Vega told Bloomberg Línea that the hiring of people who have been laid off from startups continues, following the departure from the country of companies such as Shopee, iFood and Beat, or the closure of local firm Muni.

According to data collected by Platzi, “people in the tech industry who have been laid off are getting jobs within a week or so after the layoff, because, although the macroeconomic structure is indeed changing, supply is still outstripping demand”.

What is also changing, he added, “is that before, when [such people] changed jobs, they almost always got a higher salary, and now they are receiving a salary that is relatively similar to the one they had before”.

In Freddy Vega’s opinion, “this simply means that the market is undergoing a correction”.

For her part, Adriana Garcés, director of talent solutions at ManpowerGroup, said that those who did not manage to find employment quickly take an average of two to five months to find a new job.

And those who are able to find a position the fastest are people who, on the one hand, are bilingual, have data analytics and platform management skills, and at the same time have worked very well on their personal brand in networks such as LinkedIn, Garcés said.

The debate about founders’ pay

Vega also referred to technology companies’ CEOs’ and founders’ pay, after Brazil’s Nubank reported that its founder, Colombian David Vélez, resigned his million-dollar income from shares in the company.

“The discussion of what CEOs can make reminds me a lot of the discussion of paying congress members less. It’s one of those moves that, depending on size and perspective, can make a difference, but generally doesn’t,” he says.

For Vega, this makes more sense in public companies where very aggressive compensation packages are offered, and where they already have an assured revenue stream with the goal of continuing to grow, but instead, “rarely, very rarely, in a startup the salary or compensation of the executive team or the founders is what makes the difference.”

“In startups, the promise that executives and founders play for is almost always the promise that eventually the equity, the stock value, is going to be the big reward. That means that it is extremely uncommon, in a startup, for a founder or a CEO to have a large salary-based compensation. Those things are myths,” he said.

“That said, I’m sure it’s politically correct, because people love to see these kinds of gestures, but it doesn’t mean it’s strategically correct, because companies are not one- or two-year games,” he said.

Vega believes that the formula for survival in startups, and the industry in general, comes down to how much they spend and how much they make.

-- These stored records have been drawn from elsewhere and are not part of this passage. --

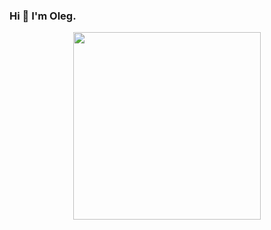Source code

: ### Hi 👋 I'm Oleg.




<div id="header" align="center">
  <img src="https://media.giphy.com/media/Eick8bjZ78Hv6WXnPD/giphy.gif" width="300"/>
</div>

<!--
**oleggikk/oleggikk** is a ✨ _special_ ✨ repository because its `README.md` (this file) appears on your GitHub profile.

Here are some ideas to get you started:

- 🔭 I’m currently working on ...
- 🌱 I’m currently learning ...
- 👯 I’m looking to collaborate on ...
- 🤔 I’m looking for help with ...
- 💬 Ask me about ...
- 📫 How to reach me: ...
- 😄 Pronouns: ...
- ⚡ Fun fact: ...
-->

If they were spending more than they were earning, in the past investors were willing to leverage that spending in exchange for more growth, he said. “And now, because of new macroeconomic factors they’re not, which is what’s happening. The founders and executives of these companies have no choice but to lower expenses or the company dies, because companies die when they run out of money, and that is what generates layoffs.”